Example Data Transfer Scenarios.

Example DMA Transfer Scenarios.

With a processor-based DMA Controller, these scenarios can easily be implemented through a simple assembly program handling load and store pointer manipulations, ALU operations on the data being moved, and IRQ-driven flow and rate control.

The PicoRV DMA Core Block Diagram

The PicoRV DMA Core Block Diagram.

The PicoRV DMA Core Block Diagram.

The DMA core's top-level is located here:

https://github.com/epsilon537/boxlambda/blob/master/gw/components/picorv_dma/rtl/picorv_dma_top.sv

Memory accesses coming from the PicoRV processor are mapped into the following address spaces:

  • 0x10002000-0x10003000: PicoRV Program Memory, or to be more accurate, Program Memory and Local Data.
  • 0x10003000-0x10003080: The DMA Core's System Registers and Host Interface Registers (HIR), not to be confused with PicoRV's own registers (x0-x31).
  • 0x10003080-0x10003098: The DMA Core's Burst Registers, used in Burst Mode. See the Burst Mode section below.
  • All other memory accesses with address < 0x80000000: These are considered non-local and are turned into Single Wishbone Bus Master (WBM) transactions, as opposed to Burst Wishbone transactions, the next line item. Single transactions are straightforward. A single PicoRV load or store (lw/lb/sw/sb) request gets turned into a single read or write Wishbone transaction. These WBM transactions are dispatched to WBM port 0 or port 1 based on a cut-off address (0x50000000). Port 0 is attached to the Processor Bus and port 1 to the DMA Bus. See BoxLambda's Architecture Diagram.
  • Memory accesses with address > 0x80000000: These are handled as Burst transactions: A single PicoRV load or store request (lw/sw) gets turned into a burst of four Wishbone read or write transactions. The address MSB is cleared in these Wishbone transactions so they map to the same address space as memory accesses with address < 0x80000000. See the Burst Mode section below. As is the case for Single transactions, the WBM transactions are dispatched to WBM port 0 or port 1 based on cut-off address 0x50000000.
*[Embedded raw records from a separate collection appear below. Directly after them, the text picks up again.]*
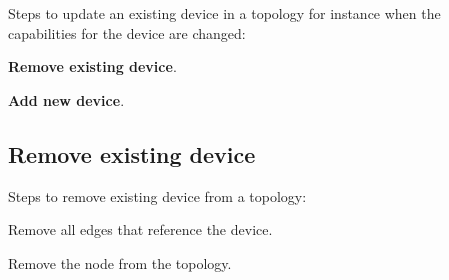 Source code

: Steps to update an existing device in a topology for instance when the capabilities for the device are changed:
\begin{compactenum}
\item \textbf{Remove existing device}.
\item \textbf{Add new device}.
\end{compactenum} 
     
\subsection*{Remove existing device}     

Steps to remove existing device from a topology:
\begin{compactenum}
\item Remove all edges that reference the device.
\item Remove the node from the topology.
\end{compactenum}   
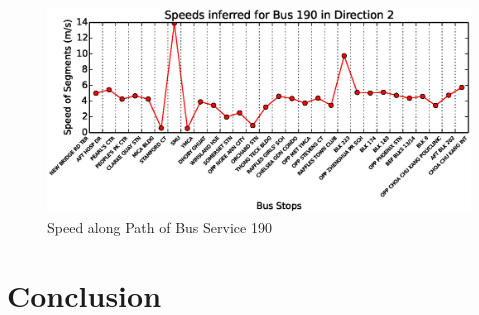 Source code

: \documentclass{sig-alternate}
\begin{document}
\begin{figure}[htb]
	\centering
	\includegraphics[width=6.5in]{190_2_speed}
	\caption{Speed along Path of Bus Service 190}
	\label{fig:190_2_speed}
\end{figure}

\section{Conclusion}



\end{document}
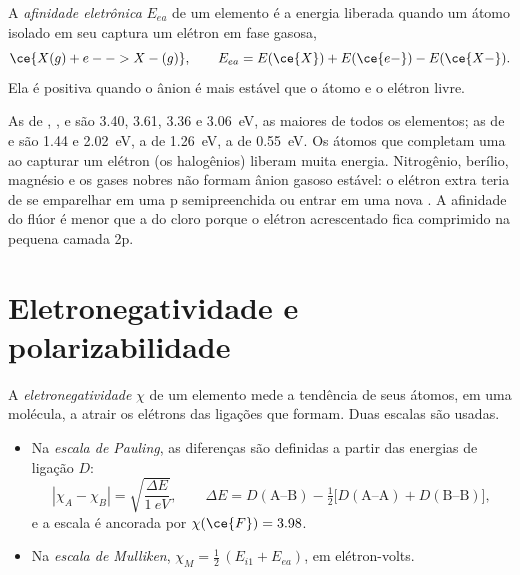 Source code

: \begin{definition}\label{def:b1:periodicity:electron-affinity}
A \emph{afinidade eletrônica} $E_{ea}$ de um
elemento é a energia liberada quando um átomo isolado em seu  captura um elétron em fase gasosa,
\[
  \ce{X(g) + e- -> X-(g)}, \qquad E_{ea} = E(\ce{X}) + E(\ce{e-}) - E(\ce{X-}) .
\]
Ela é positiva quando o ânion é mais estável que o átomo e o elétron
livre.
\end{definition}

\begin{example}\label{ex:b1:periodicity:ea}
As  de , ,  e  são 3.40,
3.61, 3.36 e \qty{3.06}{eV}, as maiores de todos os elementos; as de
 e  são 1.44 e \qty{2.02}{eV}, a de  \qty{1.26}{eV},
a de  \qty{0.55}{eV}. Os átomos que completam uma  ao
capturar um elétron (os halogênios) liberam muita energia. Nitrogênio,
berílio, magnésio e os gases nobres não formam ânion gasoso estável: o
elétron extra teria de se emparelhar em uma  p semipreenchida
ou entrar em uma nova . A afinidade do flúor é menor que a do
cloro porque o elétron acrescentado fica comprimido na pequena camada 2p.
\end{example}

\section{Eletronegatividade e polarizabilidade}

\begin{definition}[Eletronegatividade]\label{def:b1:periodicity:electronegativity}
A \emph{eletronegatividade} $\chi$ de um
elemento mede a tendência de seus átomos, em uma molécula, a atrair
os elétrons das ligações que formam. Duas escalas são usadas.
\begin{itemize}
  \item Na \emph{escala de Pauling}, as diferenças
        são definidas a partir das energias de ligação $D$:
        \[
          |\chi_A - \chi_B| = \sqrt{\frac{\Delta E}{\qty{1}{eV}}}, \qquad
          \Delta E = D(\text{A--B}) - \tfrac12\big[D(\text{A--A}) +
          D(\text{B--B})\big],
        \]
        e a escala é ancorada por $\chi(\ce{F}) = 3.98$.
  \item Na \emph{escala de Mulliken},
        $\chi_M = \tfrac12\,(E_{i1} + E_{ea})$, em elétron-volts.
\end{itemize}
\end{definition}

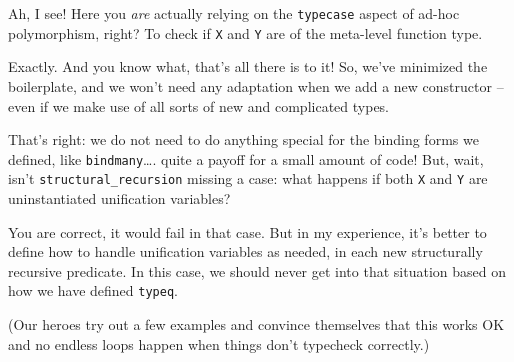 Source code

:\heroSTUDENT{} Ah, I see! Here you \emph{are} actually relying on the
\texttt{typecase} aspect of ad-hoc polymorphism, right? To check if
\texttt{X} and \texttt{Y} are of the meta-level function type.

\heroADVISOR{} Exactly. And you know what, that's all there is to it! So,
we've minimized the boilerplate, and we won't need any adaptation when
we add a new constructor -- even if we make use of all sorts of new and
complicated types.

\heroSTUDENT{} That's right: we do not need to do anything special for the
binding forms we defined, like \texttt{bindmany}\ldots{}. quite a payoff
for a small amount of code! But, wait, isn't
\texttt{structural\_recursion} missing a case: what happens if both
\texttt{X} and \texttt{Y} are uninstantiated unification variables?

\heroADVISOR{} You are correct, it would fail in that case. But in my
experience, it's better to define how to handle unification variables as
needed, in each new structurally recursive predicate. In this case, we
should never get into that situation based on how we have defined
\texttt{typeq}.

\begin{scenecomment}
(Our heroes try out a few examples and convince themselves that this works OK and no endless loops happen when things don't typecheck correctly.)
\end{scenecomment}
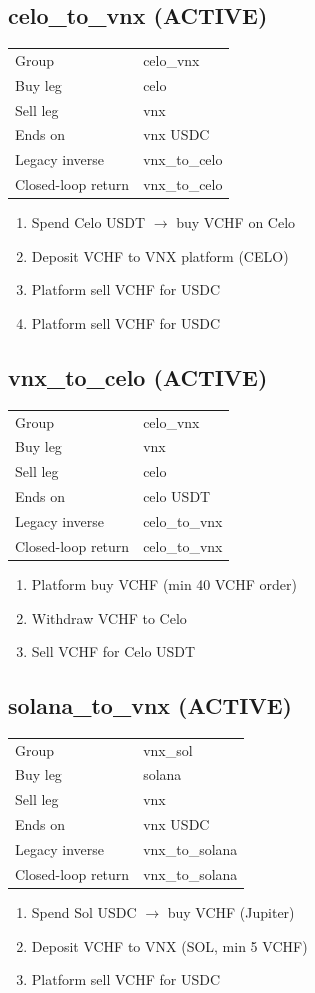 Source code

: \documentclass[11pt,a4paper]{article}
\begin{document}
\subsection*{\textcolor{okgreen}{celo\_to\_vnx} (ACTIVE)}
\begin{tabular}{@{}ll@{}}
Group & celo\_vnx \\
Buy leg & celo \\
Sell leg & vnx \\
Ends on & vnx USDC \\
Legacy inverse & vnx\_to\_celo \\
Closed-loop return & vnx\_to\_celo \\
\end{tabular}
\begin{enumerate}[nosep,leftmargin=*]
\item Spend Celo USDT $\rightarrow$ buy VCHF on Celo
\item Deposit VCHF to VNX platform (CELO)
\item Platform sell VCHF for USDC
\item Platform sell VCHF for USDC
\end{enumerate}
\subsection*{\textcolor{okgreen}{vnx\_to\_celo} (ACTIVE)}
\begin{tabular}{@{}ll@{}}
Group & celo\_vnx \\
Buy leg & vnx \\
Sell leg & celo \\
Ends on & celo USDT \\
Legacy inverse & celo\_to\_vnx \\
Closed-loop return & celo\_to\_vnx \\
\end{tabular}
\begin{enumerate}[nosep,leftmargin=*]
\item Platform buy VCHF (min 40 VCHF order)
\item Withdraw VCHF to Celo
\item Sell VCHF for Celo USDT
\end{enumerate}
\subsection*{\textcolor{okgreen}{solana\_to\_vnx} (ACTIVE)}
\begin{tabular}{@{}ll@{}}
Group & vnx\_sol \\
Buy leg & solana \\
Sell leg & vnx \\
Ends on & vnx USDC \\
Legacy inverse & vnx\_to\_solana \\
Closed-loop return & vnx\_to\_solana \\
\end{tabular}
\begin{enumerate}[nosep,leftmargin=*]
\item Spend Sol USDC $\rightarrow$ buy VCHF (Jupiter)
\item Deposit VCHF to VNX (SOL, min 5 VCHF)
\item Platform sell VCHF for USDC
\end{enumerate}
\end{document}
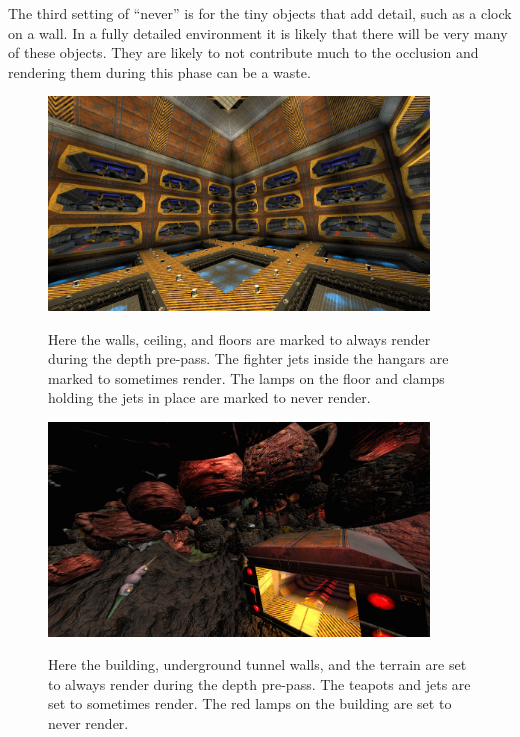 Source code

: \documentclass[12pt]{ucthesis}
\newcommand{\captionfonts}{\small\bf\ssp}
\begin{document}
The third setting of ``never'' is for the tiny objects that add detail, such as a clock on a wall.
In a fully detailed environment it is likely that there will be very many of these objects.
They are likely to not contribute much to the occlusion and rendering them during this phase can be a waste.

\begin{figure}
\begin{center}
\includegraphics[width=0.9\textwidth]{Images/HangarCorner.jpg}
\captionfonts
\caption[Hangar Corner]{Here the walls, ceiling, and floors are marked to always render during the depth pre-pass.  The fighter jets inside the hangars are marked to sometimes render.  The lamps on the floor and clamps holding the jets in place are marked to never render.}
\label{fig:hangar-corner}
\end{center}
\end{figure}

\begin{figure}
\begin{center}
\includegraphics[width=0.9\textwidth]{Images/HangarEntrance.jpg}
\captionfonts
\caption[Hangar Entrance]{Here the building, underground tunnel walls, and the terrain are set to always render during the depth pre-pass.  The teapots and jets are set to sometimes render.  The red lamps on the building are set to never render.}
\label{fig:hangar-entrance_}
\end{center}
\end{figure}
\end{document}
Through the Wishbone Slave (WBS) port, the Host Processor has access to PicoRV's Program Memory, the System Registers, and the Host Interface Registers. The Burst Registers are not directly accessible by the Host Processor.

Host processor access to PicoRV's Program Memory is only enabled when the PicoRV is held in reset. PicoRV reset is controlled through one of the System Registers, the Control Register.

The 16 Host Interface Registers serve as the communication interface between the Host Processor and the DMA Controller. They are general-purpose registers. Their role is decided by the program that gets loaded into PicoRV's Program Memory.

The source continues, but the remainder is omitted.